ECLI:NL:HR:2019:1836
Hoge Raad
- Cassatie
- Rechtspraak.nl
Cassatie tegen uitspraak Gerechtshof 's-Hertogenbosch inzake omzetbelasting door Staatssecretaris van Financiën
In deze zaak heeft de Staatssecretaris van Financiën beroep in cassatie ingesteld tegen de uitspraak van het Gerechtshof 's-Hertogenbosch van 1 februari 2018, nr. 16/00332. Dit hoger beroep was gericht tegen een eerdere uitspraak van de Rechtbank Zeeland-West-Brabant (nr. BRE 14/4669) over een door de belanghebbende, Fiscale Eenheid [X1] B.V. en [X2] B.V., voldaan bedrag aan omzetbelasting voor het tijdvak augustus 2012. De Staatssecretaris heeft twee middelen voorgesteld in zijn cassatie, waarop de belanghebbende een verweerschrift heeft ingediend en voorwaardelijk incidenteel beroep in cassatie heeft ingesteld.

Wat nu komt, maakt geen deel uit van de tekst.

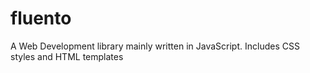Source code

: # fluento
A Web Development library mainly written in JavaScript. Includes CSS styles and HTML templates
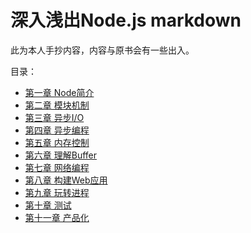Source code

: # 深入浅出Node.js markdown
此为本人手抄内容，内容与原书会有一些出入。

目录：
- [第一章 Node简介](./ch01.md)
- [第二章 模块机制](./ch02.md)
- [第三章 异步I/O](./ch03.md)
- [第四章 异步编程]()
- [第五章 内存控制]()
- [第六章 理解Buffer]()
- [第七章 网络编程]()
- [第八章 构建Web应用]()
- [第九章 玩转进程]()
- [第十章 测试]()
- [第十一章 产品化]()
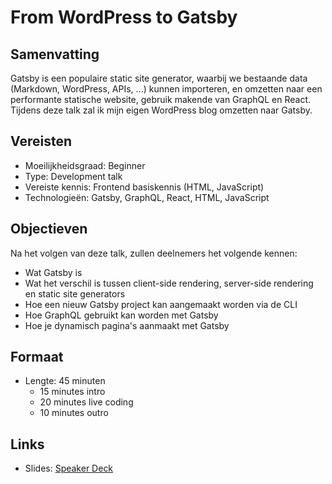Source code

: # From WordPress to Gatsby

## Samenvatting

Gatsby is een populaire static site generator, waarbij we bestaande data (Markdown, WordPress, APIs, ...) kunnen importeren, en omzetten naar een performante statische website, gebruik makende van GraphQL en React. Tijdens deze talk zal ik mijn eigen WordPress blog omzetten naar Gatsby.

## Vereisten

- Moeilijkheidsgraad: Beginner
- Type: Development talk
- Vereiste kennis: Frontend basiskennis (HTML, JavaScript)
- Technologieën: Gatsby, GraphQL, React, HTML, JavaScript

## Objectieven

Na het volgen van deze talk, zullen deelnemers het volgende kennen:

- Wat Gatsby is
- Wat het verschil is tussen client-side rendering, server-side rendering en static site generators
- Hoe een nieuw Gatsby project kan aangemaakt worden via de CLI
- Hoe GraphQL gebruikt kan worden met Gatsby
- Hoe je dynamisch pagina's aanmaakt met Gatsby

## Formaat

- Lengte: 45 minuten
    - 15 minutes intro
    - 20 minutes live coding
    - 10 minutes outro

## Links

- Slides: [Speaker Deck](https://speakerdeck.com/g00glen00b/from-wordpress-to-gatsby)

De Hoge Raad heeft de in het principale beroep voorgestelde middelen beoordeeld en geconcludeerd dat deze niet tot cassatie kunnen leiden. Dit werd onderbouwd met artikel 81, lid 1, van de Wet op de rechterlijke organisatie, waarbij werd opgemerkt dat de middelen niet nopen tot beantwoording van rechtsvragen in het belang van de rechtseenheid of de rechtsontwikkeling. Het voorwaardelijke incidentele beroep van de belanghebbende vervalt, omdat het alleen was ingesteld voor het geval het principale beroep zou slagen, wat niet het geval was.
De Hoge Raad heeft de Staatssecretaris van Financiën veroordeeld in de kosten van het geding in cassatie, vastgesteld op € 1.024 voor beroepsmatig verleende bijstand. Het arrest is openbaar uitgesproken op 22 november 2019, waarbij van de Staatssecretaris van Financiën een griffierecht van € 508 wordt geheven.